### RECORD EXCERPTS ###

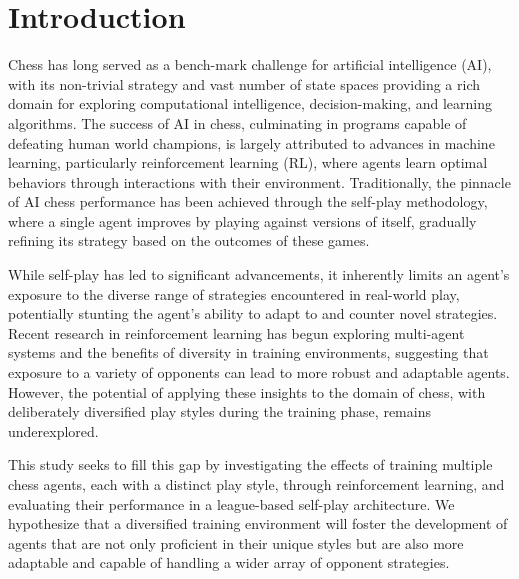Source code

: \documentclass[journal]{IEEEtran}
\begin{document}
	\section{Introduction}
	\label{sec:introduction}
	Chess has long served as a bench-mark challenge for artificial intelligence (AI),
	with its non-trivial strategy and vast number of state spaces providing a rich domain for exploring 
	computational intelligence, decision-making, and learning algorithms. 
	The success of AI in chess, culminating in programs capable of defeating human world champions, 
	is largely attributed to advances in machine learning, particularly reinforcement learning (RL), 
	where agents learn optimal behaviors through interactions with their environment. 
	Traditionally, the pinnacle of AI chess performance has been achieved through the self-play methodology, 
	where a single agent improves by playing against versions of itself, gradually refining its strategy based on the outcomes of these games.
	
	While self-play has led to significant advancements, it inherently limits an agent's exposure to the diverse range of strategies 
	encountered in real-world play, potentially stunting the agent's ability to adapt to and counter novel strategies. 
	Recent research in reinforcement learning has begun exploring multi-agent systems and the benefits of diversity in training environments, 
	suggesting that exposure to a variety of opponents can lead to more robust and adaptable agents. 
	However, the potential of applying these insights to the domain of chess, 
	with deliberately diversified play styles during the training phase, remains underexplored.
		
	This study seeks to fill this gap by investigating the effects of training multiple chess agents, each with a distinct play style, 
	through reinforcement learning, and evaluating their performance in a league-based self-play architecture. 
	We hypothesize that a diversified training environment will foster the development of agents that are not only 
	proficient in their unique styles but are also more adaptable and capable of handling a wider array of opponent strategies. 
		
\end{document}
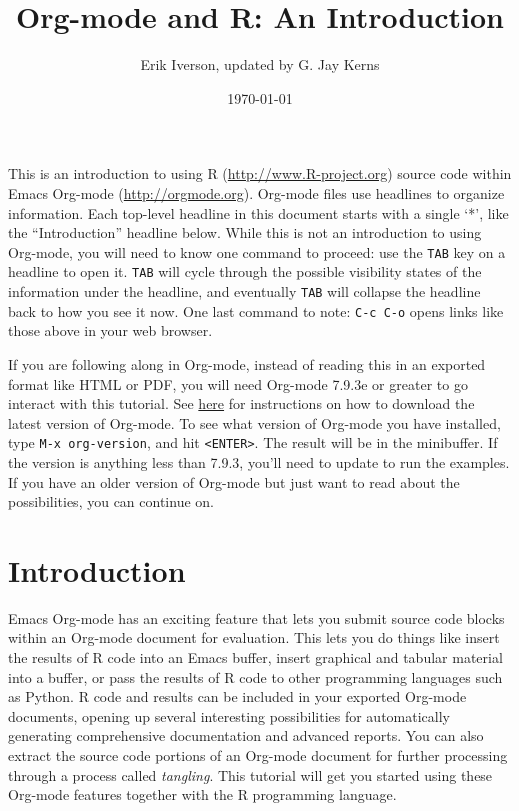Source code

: \documentclass[11pt]{article}
\author{Erik Iverson, updated by G. Jay Kerns}
\date{\today}
\title{Org-mode and R: An Introduction}
\begin{document}
\maketitle
\setcounter{tocdepth}{2}
\tableofcontents

This is an introduction to using R (\url{http://www.R-project.org}) source
code within Emacs Org-mode (\url{http://orgmode.org}). Org-mode files use
headlines to organize information. Each top-level headline in this
document starts with a single `*', like the ``Introduction'' headline
below. While this is not an introduction to using Org-mode, you will
need to know one command to proceed: use the \texttt{TAB} key on a headline
to open it. \texttt{TAB} will cycle through the possible visibility states of
the information under the headline, and eventually \texttt{TAB} will collapse
the headline back to how you see it now. One last command to note:
\texttt{C-c C-o} opens links like those above in your web browser.

If you are following along in Org-mode, instead of reading this in an
exported format like HTML or PDF, you will need Org-mode 7.9.3e or
greater to go interact with this tutorial. See \href{http://orgmode.org/index.html#sec-3}{here} for instructions
on how to download the latest version of Org-mode. To see what version
of Org-mode you have installed, type \texttt{M-x org-version}, and hit
\texttt{<ENTER>}. The result will be in the minibuffer. If the version is
anything less than 7.9.3, you'll need to update to run the
examples. If you have an older version of Org-mode but just want to
read about the possibilities, you can continue on.

\section*{Introduction}
\label{sec-1}

Emacs Org-mode has an exciting feature that lets you submit source
code blocks within an Org-mode document for evaluation. This lets you
do things like insert the results of R code into an Emacs buffer,
insert graphical and tabular material into a buffer, or pass the
results of R code to other programming languages such as Python. R
code and results can be included in your exported Org-mode documents,
opening up several interesting possibilities for automatically
generating comprehensive documentation and advanced reports. You can
also extract the source code portions of an Org-mode document for
further processing through a process called \emph{tangling}. This tutorial
will get you started using these Org-mode features together with the R
programming language.
\end{document}
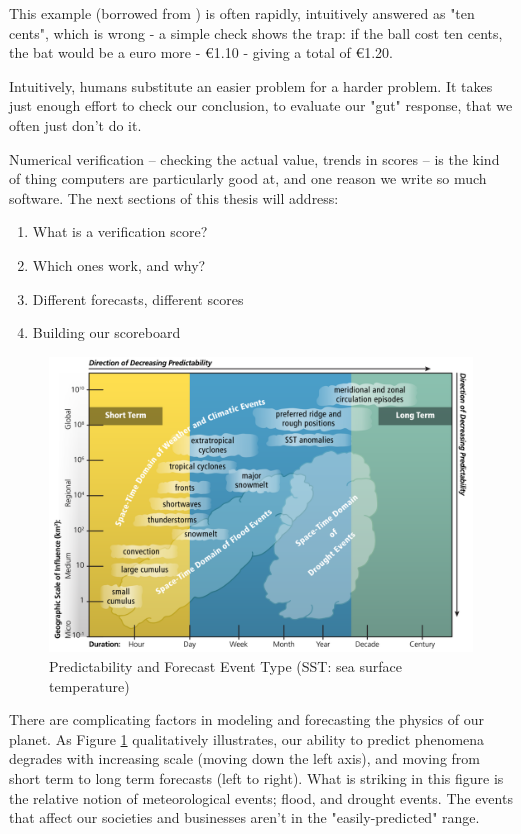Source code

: \documentclass[logos,parttoc,morelanguage=french,morelanguage=german,draft]{orsay-memoire}
\begin{document}
This example (borrowed from \textcite{kahneman2011thinking}) is often rapidly, intuitively answered as "ten cents", which is wrong - a simple check shows the trap: if the ball cost ten cents, the bat would be a euro more - €1.10 - giving a total of €1.20.

Intuitively, humans substitute an easier problem for a harder problem. It takes just enough effort to check our conclusion, to evaluate our "gut" response, that we often just don't do it.

Numerical verification -- checking the actual value, trends in scores -- is the kind of thing computers are particularly good at, and one reason we write so much software. The next sections of this thesis will address:
\begin{enumerate}
\item What is a verification score?
\item Which ones work, and why?
\item Different forecasts, different scores
\item Building our scoreboard
\end{enumerate}

\begin{figure}[hb]
\includegraphics[width=\linewidth]{images/noaaSeasonalForecastProbs.png}
  \caption{Predictability and Forecast Event Type (SST: sea surface temperature) \autocite{jones2015cdwrproceedings}}
  \label{fig:noaa_seasonal_predictability}
\end{figure}

There are complicating factors in modeling and forecasting the physics of our planet. As Figure \ref{fig:noaa_seasonal_predictability} qualitatively illustrates, our ability to predict phenomena degrades with increasing scale (moving down the left axis), and moving from short term to long term forecasts (left to right). What is striking in this figure is the relative notion of meteorological events; flood, and drought events. The events that affect our societies and businesses aren't in the "easily-predicted" range.
\end{document}
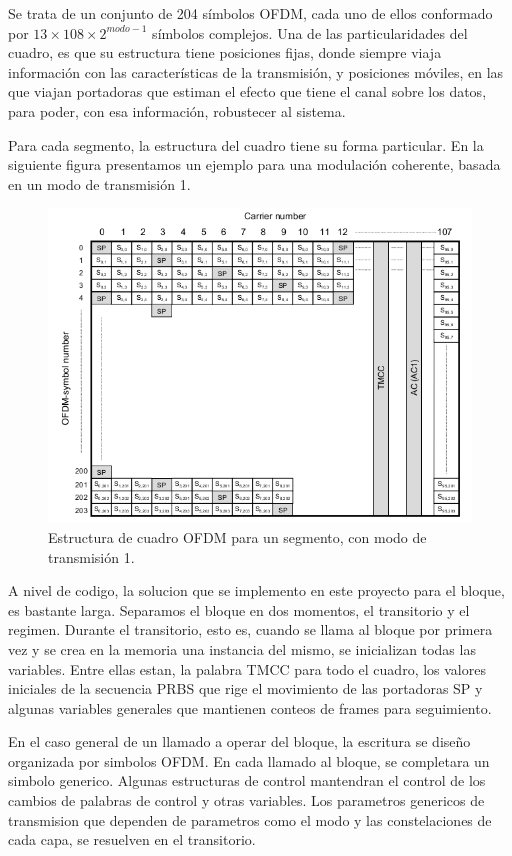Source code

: Se trata de un conjunto de 204 s\'imbolos OFDM, cada uno de ellos conformado por $13 \times 108 \times 2^{modo -1}$ s\'imbolos complejos. Una de las particularidades del cuadro, es que su estructura tiene posiciones fijas, donde siempre viaja información con las características de la transmisión, y posiciones móviles, en las que viajan portadoras que estiman el efecto que tiene el canal sobre los datos, para poder, con esa información, robustecer al sistema. 

Para cada segmento, la estructura del cuadro tiene su forma particular. En la siguiente figura presentamos un ejemplo para una modulación coherente, basada en un modo de transmisión 1.

\begin{figure}[!h]
	\centering
	\includegraphics[scale=0.5]{figuras/cap05/ofdm_frame}
	\caption{\label{f:ofdm_frame} Estructura de cuadro OFDM para un segmento, con modo de transmisión 1.}
\end{figure}

A nivel de codigo, la solucion que se implemento en este proyecto para el bloque, es bastante larga. Separamos el bloque en dos momentos, el transitorio y el regimen. Durante el transitorio, esto es, cuando se llama al bloque por primera vez y se crea en la memoria una instancia del mismo, se inicializan todas las variables. Entre ellas estan, la palabra TMCC para todo el cuadro, los valores iniciales de la secuencia PRBS que rige el movimiento de las portadoras SP y algunas variables generales que mantienen conteos de frames para seguimiento. 

En el caso general de un llamado a operar del bloque, la escritura se diseño organizada por simbolos OFDM. En cada llamado al bloque, se completara un simbolo generico. Algunas estructuras de control mantendran el control de los cambios de palabras de control y otras variables. Los parametros genericos de transmision que dependen de parametros como el modo y las constelaciones de cada capa, se resuelven en el transitorio.

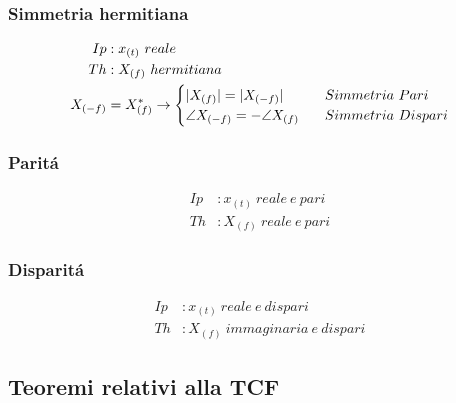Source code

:         \subsubsection{Simmetria hermitiana}\label{Simmetria Hermitiana}
            \begin{align}
                Ip&: x_{(t)}\ reale \nonumber \\
                Th&: X_{(f)}\ hermitiana \nonumber \\ 
                X_{(-f)} &= X_{(f)}^{*} \rightarrow
                    \begin{cases}
                        |X_{(f)}| = |X_{(-f)}| \hspace{0.3cm} & Simmetria\ Pari \\
                        \angle X_{(-f)} = -\angle X_{(f)}\hspace{0.3cm} & Simmetria\ Dispari
                    \end{cases} \nonumber
            \end{align}

        \subsubsection{Paritá}\label{Parita}
            \begin{align}
                Ip&: x_{(t)}\ reale\ e\ pari  \nonumber \\
                Th&: X_{(f)}\ reale\ e\ pari \nonumber  
            \end{align}

        \subsubsection{Disparitá}\label{Disparita}
            \begin{align}
                Ip&: x_{(t)}\ reale\ e\ dispari  \nonumber \\
                Th&: X_{(f)}\ immaginaria\ e\ dispari \nonumber 
            \end{align}

    \subsection{Teoremi relativi alla TCF}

###

AIM OF THE EXERCISE: State the number of lines in this listing that contain the string "item", and add nothing else.

FINAL ANSWER: 4